Task.
In the entries that follow, find the word "insurance" and report each line it is on.

Available data.
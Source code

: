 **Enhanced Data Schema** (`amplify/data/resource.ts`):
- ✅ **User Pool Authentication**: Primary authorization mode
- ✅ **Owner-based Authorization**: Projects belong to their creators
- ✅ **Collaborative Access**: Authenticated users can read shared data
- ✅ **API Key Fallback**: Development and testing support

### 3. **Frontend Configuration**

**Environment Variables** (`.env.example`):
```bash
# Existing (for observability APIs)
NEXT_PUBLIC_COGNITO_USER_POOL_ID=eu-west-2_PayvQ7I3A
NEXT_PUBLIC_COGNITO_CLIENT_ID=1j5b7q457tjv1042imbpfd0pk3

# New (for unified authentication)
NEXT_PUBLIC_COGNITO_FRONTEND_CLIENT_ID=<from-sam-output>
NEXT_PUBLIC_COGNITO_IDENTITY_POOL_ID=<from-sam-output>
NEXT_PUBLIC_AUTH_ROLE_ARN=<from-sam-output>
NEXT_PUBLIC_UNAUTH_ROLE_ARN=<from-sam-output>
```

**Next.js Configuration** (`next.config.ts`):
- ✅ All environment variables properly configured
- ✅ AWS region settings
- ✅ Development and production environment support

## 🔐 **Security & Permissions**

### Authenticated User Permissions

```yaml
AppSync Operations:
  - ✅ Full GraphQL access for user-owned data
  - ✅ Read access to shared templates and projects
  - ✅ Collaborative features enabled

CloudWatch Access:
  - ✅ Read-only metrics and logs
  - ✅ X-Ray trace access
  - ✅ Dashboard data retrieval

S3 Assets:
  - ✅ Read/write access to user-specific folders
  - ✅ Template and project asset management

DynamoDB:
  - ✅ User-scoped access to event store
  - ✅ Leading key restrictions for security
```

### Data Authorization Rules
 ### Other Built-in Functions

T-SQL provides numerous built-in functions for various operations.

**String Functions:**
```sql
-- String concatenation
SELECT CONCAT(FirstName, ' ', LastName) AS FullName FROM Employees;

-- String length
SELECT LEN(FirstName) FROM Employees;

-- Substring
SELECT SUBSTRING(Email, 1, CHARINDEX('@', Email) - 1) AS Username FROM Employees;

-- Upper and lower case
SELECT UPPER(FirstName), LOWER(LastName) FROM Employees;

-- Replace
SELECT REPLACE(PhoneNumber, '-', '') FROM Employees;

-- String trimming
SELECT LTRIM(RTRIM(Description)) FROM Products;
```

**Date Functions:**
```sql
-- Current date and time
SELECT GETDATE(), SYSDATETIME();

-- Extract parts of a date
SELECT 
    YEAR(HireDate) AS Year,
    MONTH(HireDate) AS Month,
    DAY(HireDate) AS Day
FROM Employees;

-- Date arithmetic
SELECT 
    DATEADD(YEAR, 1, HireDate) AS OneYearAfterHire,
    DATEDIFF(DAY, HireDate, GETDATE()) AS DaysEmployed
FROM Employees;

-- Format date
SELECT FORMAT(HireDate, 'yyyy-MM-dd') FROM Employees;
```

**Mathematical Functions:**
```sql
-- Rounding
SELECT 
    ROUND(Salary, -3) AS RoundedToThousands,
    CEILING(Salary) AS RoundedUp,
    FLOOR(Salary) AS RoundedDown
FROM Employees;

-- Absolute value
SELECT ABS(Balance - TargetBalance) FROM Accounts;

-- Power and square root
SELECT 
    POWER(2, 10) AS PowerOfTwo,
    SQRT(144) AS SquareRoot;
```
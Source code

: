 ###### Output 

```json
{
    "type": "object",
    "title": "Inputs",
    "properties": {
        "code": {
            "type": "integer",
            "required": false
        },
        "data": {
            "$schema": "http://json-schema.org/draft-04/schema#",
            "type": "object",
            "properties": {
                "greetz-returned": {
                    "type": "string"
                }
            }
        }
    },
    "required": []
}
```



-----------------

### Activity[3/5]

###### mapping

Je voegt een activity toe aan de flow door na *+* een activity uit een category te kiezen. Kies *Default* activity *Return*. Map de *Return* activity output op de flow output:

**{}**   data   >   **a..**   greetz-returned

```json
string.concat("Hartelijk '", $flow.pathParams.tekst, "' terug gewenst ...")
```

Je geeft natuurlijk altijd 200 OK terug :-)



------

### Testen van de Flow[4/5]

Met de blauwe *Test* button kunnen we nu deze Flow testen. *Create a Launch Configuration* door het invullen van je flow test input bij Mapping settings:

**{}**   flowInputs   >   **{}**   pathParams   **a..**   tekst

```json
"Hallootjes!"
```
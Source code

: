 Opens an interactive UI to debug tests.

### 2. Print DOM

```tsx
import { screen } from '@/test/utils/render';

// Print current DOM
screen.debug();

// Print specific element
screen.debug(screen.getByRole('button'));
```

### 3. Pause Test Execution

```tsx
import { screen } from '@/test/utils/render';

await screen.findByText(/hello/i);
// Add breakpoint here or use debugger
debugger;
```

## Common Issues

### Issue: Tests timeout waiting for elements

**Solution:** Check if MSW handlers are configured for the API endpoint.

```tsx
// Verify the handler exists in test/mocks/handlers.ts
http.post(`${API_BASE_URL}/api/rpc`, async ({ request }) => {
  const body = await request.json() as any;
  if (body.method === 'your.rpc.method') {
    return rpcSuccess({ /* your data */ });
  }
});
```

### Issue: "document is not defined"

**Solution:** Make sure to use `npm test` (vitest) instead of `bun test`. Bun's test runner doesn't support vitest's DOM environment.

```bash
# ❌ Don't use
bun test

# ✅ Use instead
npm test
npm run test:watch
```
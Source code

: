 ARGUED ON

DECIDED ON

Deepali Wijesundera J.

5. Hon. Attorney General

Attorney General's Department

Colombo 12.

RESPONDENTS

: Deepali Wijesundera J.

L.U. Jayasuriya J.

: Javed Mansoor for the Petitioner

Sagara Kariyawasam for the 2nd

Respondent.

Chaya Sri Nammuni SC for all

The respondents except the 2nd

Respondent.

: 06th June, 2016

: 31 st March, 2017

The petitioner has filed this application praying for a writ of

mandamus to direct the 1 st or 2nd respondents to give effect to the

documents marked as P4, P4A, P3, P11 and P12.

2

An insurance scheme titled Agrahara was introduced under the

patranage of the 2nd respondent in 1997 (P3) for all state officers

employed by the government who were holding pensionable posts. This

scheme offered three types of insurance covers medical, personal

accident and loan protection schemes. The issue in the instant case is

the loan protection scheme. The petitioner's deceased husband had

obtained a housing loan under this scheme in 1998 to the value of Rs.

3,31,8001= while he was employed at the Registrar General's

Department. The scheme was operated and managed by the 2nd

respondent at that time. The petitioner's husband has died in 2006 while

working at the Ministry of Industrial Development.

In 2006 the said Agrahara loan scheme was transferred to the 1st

Answer box.
An insurance scheme titled Agrahara was introduced under the
scheme offered three types of insurance covers medical, personal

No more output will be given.